De toelating van het hoofddoekverbod in arbeidsrelaties door het Europees Hof van Justitie in Luxemburg is een nederlaag voor de godsdienstvrijheid. En een klap in het gezicht voor niet alleen dragers van de hoofddoek, maar ook van de tulband en het keppeltje.
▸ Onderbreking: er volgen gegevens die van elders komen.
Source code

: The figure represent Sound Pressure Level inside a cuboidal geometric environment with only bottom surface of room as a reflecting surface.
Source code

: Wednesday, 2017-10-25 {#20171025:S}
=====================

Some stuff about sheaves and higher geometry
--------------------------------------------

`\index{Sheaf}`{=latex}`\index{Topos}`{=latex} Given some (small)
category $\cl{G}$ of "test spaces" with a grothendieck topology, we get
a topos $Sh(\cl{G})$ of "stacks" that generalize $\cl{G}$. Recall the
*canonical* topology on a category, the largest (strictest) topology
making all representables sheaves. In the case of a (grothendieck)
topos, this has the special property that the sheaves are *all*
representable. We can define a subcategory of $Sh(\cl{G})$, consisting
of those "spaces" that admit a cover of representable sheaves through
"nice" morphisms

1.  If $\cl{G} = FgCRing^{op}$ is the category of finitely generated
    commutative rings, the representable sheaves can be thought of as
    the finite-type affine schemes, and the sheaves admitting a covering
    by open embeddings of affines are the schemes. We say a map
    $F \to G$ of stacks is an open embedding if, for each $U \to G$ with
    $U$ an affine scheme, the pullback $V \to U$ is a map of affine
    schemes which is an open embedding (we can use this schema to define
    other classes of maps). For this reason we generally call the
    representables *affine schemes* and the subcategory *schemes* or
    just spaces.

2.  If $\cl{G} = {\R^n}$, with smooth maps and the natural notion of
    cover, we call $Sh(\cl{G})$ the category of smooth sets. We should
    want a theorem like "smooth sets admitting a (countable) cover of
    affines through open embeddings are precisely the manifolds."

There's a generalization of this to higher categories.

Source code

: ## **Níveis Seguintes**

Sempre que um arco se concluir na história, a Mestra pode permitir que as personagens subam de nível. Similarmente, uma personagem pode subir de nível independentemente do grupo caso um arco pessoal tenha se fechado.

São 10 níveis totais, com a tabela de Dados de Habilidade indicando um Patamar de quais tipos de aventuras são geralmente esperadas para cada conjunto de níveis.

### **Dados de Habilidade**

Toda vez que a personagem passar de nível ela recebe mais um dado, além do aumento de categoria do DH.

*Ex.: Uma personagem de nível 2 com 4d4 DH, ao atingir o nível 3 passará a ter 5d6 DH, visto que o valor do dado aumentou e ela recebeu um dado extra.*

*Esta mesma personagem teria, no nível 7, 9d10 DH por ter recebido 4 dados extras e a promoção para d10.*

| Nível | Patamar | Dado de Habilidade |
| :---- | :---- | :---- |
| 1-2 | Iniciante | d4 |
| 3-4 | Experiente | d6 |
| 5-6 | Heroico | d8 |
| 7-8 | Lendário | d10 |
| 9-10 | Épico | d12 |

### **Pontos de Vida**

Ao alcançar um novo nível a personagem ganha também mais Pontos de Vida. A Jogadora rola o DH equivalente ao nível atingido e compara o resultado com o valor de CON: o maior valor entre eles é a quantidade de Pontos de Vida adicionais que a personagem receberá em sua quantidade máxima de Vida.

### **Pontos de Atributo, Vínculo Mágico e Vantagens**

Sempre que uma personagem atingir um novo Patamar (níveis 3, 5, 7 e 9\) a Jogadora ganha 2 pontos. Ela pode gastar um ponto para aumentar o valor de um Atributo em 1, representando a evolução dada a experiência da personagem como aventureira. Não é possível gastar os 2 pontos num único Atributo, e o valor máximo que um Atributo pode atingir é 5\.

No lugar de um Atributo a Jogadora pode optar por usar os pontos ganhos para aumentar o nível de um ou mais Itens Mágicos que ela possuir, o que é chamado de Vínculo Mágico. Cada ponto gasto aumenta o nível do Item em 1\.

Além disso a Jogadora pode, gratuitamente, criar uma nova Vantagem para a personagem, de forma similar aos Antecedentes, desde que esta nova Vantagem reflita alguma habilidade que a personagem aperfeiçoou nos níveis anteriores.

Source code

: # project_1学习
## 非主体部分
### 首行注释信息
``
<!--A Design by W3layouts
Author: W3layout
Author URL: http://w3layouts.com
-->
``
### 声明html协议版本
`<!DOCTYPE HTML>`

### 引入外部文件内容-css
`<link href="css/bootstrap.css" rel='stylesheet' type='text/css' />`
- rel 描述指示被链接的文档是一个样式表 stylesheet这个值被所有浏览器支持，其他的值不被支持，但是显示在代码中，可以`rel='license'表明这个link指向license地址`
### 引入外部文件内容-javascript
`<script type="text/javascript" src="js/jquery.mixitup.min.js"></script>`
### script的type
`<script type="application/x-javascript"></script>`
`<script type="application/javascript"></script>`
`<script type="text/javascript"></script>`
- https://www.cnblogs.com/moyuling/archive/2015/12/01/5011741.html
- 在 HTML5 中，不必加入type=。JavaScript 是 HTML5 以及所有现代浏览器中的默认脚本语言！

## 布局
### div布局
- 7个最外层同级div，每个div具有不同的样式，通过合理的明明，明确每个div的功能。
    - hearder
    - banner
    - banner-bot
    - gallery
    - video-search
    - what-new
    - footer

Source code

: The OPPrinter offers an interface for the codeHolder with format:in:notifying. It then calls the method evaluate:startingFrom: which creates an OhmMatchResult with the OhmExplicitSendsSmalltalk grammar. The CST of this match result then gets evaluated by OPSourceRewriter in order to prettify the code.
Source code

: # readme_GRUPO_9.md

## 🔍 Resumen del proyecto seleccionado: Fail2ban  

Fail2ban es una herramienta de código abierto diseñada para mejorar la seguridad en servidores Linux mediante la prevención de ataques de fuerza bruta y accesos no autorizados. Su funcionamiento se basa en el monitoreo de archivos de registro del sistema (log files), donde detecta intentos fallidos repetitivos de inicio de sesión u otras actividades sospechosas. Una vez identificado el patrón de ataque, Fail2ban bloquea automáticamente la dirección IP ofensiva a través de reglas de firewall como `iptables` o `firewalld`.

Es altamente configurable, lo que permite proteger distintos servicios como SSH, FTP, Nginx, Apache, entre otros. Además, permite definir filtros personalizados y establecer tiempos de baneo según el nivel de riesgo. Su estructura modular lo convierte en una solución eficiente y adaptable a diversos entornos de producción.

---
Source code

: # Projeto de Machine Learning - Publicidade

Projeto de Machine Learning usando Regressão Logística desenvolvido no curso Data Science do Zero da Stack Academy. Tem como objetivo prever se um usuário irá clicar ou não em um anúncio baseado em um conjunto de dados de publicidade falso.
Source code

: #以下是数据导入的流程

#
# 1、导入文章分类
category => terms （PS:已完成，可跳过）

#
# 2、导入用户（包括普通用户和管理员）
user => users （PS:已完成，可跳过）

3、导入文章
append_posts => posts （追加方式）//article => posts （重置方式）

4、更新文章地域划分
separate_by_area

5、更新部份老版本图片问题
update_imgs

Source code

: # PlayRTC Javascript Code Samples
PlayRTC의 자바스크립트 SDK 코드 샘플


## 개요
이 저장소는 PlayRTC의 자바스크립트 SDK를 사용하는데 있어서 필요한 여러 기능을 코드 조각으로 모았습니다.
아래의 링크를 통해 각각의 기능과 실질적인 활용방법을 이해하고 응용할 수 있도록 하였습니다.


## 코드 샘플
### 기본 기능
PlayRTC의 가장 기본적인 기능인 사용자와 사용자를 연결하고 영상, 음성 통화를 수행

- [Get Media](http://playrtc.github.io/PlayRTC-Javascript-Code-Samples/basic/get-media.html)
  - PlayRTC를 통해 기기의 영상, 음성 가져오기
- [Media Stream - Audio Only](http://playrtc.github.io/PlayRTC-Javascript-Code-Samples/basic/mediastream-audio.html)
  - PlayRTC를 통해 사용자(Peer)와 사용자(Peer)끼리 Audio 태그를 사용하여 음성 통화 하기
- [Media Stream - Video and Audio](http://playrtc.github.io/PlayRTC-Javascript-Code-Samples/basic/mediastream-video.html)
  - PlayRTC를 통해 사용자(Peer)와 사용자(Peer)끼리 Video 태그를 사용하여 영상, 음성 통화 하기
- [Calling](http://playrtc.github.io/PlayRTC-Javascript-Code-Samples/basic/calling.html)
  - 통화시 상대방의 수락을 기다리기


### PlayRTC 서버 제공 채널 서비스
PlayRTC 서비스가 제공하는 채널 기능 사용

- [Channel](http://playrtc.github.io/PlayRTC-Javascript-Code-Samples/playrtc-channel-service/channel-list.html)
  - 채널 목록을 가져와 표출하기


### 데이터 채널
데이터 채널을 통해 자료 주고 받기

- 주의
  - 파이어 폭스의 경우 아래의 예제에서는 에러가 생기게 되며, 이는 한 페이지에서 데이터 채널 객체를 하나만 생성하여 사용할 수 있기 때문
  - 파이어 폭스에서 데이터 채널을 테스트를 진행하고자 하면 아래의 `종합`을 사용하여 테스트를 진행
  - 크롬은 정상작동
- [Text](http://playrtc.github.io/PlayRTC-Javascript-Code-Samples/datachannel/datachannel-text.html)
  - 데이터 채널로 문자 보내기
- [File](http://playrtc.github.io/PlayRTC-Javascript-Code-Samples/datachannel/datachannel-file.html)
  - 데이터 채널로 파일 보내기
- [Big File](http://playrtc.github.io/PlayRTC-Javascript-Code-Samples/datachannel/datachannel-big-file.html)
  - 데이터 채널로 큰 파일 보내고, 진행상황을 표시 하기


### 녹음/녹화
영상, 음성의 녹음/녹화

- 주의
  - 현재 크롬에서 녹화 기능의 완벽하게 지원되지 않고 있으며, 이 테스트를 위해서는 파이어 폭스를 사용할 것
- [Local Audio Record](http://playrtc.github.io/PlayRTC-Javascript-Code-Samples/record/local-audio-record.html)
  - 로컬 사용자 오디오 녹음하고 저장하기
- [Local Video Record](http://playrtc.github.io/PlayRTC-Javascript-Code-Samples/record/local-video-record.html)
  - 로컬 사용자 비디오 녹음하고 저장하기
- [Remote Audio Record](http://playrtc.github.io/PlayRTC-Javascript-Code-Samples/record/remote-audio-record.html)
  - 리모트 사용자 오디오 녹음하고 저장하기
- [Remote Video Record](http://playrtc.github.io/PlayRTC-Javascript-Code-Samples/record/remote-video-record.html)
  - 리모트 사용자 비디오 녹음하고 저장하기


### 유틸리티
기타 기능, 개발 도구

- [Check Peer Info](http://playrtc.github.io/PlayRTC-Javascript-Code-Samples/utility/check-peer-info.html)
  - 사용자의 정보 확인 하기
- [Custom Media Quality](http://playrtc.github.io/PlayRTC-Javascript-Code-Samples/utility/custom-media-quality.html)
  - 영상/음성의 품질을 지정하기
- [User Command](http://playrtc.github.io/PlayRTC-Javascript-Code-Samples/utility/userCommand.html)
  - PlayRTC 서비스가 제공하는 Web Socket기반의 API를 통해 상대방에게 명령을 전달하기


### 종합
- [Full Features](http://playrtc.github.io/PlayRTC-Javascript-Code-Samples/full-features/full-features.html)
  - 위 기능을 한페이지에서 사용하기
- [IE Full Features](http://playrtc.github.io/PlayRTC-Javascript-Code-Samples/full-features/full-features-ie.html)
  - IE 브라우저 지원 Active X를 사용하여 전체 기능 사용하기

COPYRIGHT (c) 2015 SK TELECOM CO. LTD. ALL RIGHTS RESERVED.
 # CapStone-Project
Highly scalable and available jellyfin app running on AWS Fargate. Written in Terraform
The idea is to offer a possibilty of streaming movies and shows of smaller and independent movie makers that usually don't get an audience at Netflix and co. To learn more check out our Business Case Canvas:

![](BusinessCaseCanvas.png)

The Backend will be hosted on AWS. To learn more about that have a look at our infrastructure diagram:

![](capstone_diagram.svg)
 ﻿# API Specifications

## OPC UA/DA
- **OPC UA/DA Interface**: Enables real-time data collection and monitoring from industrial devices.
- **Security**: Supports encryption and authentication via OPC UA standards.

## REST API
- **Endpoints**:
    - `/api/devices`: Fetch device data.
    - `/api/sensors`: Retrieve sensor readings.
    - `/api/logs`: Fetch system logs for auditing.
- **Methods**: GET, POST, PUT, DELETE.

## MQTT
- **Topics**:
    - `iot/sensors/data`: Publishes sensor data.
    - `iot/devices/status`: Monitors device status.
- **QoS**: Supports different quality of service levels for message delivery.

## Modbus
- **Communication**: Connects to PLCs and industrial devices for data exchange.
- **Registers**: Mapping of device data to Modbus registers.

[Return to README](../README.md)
Het Hof kwam deze week tot de conclusie dat onder strikte voorwaarden werkgevers dragers van religieuze kleding uit publieksfuncties mogen weren. In dit geval dient het bedrijf of de instelling wel een onderbouwd neutraliteitsbeleid te hebben dat niet alleen religieuze maar ook politieke symbolen in of aan de kleding uitsluit. Dergelijk beleid moet behalve coherent en systematisch ook zelf neutraal zijn. Dit beleid mag zich dus niet richten op één religie of overtuiging. Ook mag het niet worden ingevoerd omdat één klant er om vraagt, zoals in één van de beoordeelde zaken. Daarnaast mag degene die in zo’n functie een religieus kledingstuk wil dragen, niet om deze reden worden ontslagen. Er dient elders in het bedrijf een werkplek te worden gezocht.

Dat leest als een stevige set voorwaarden, waarmee iets dat kennelijk ongemakkelijk voelt in uitzonderingssituaties toch mogelijk wordt gemaakt. Daarmee is dit ook geen klinkende overwinning voor de moslimhaters die geen ‘hoofddoekjes’ aan welke balie, receptie, kassa dan ook wensen, om van enig overheidsuniform maar te zwijgen. Wel verschaft het die bedrijven en instellingen die vinden dat ze religieus juist ‘een neutraal beeld’ moeten tonen, volgens het Hof de mogelijkheid om dat dan ook te doen.

Maar toch kraakt het aan alle kanten. Al was het maar omdat religieuze werknemers voortaan toch daadwerkelijk anders mogen worden behandeld dan niet-religieuze – de een moet kennelijk in de back-officewerken, de ander mag in het front office, zichtbaar voor klanten of burgers. Religie zit intussen niet alleen maar in wie je bent en wat je voelt, maar wordt ook in kleding uitgedrukt. Om dat niet te mogen tonen – en dat dus op je werk niet te mogen zijn – is een inperking van de individuele vrijheid en van het recht op zelfontplooiing.

Verder is een bedrijf uiteraard niet neutraal als productie en administratie wel mag worden bemand door religieus geklede werknemers, terwijl voor alle klantcontacten de hoofddoek, keppel of tulband niet zichtbaar mogen zijn. Maar daar gaat het dan ook niet om, dit is het recht voor de werkgever om een neutraal beeld te veinzen. PR en cosmetica: het recht te mogen huichelen. Waarbij de prijs wordt betaald door religieuze werknemers die zich daar voor enige mate van discriminatie moeten laten welgevallen. Niet een al te sterk vonnis.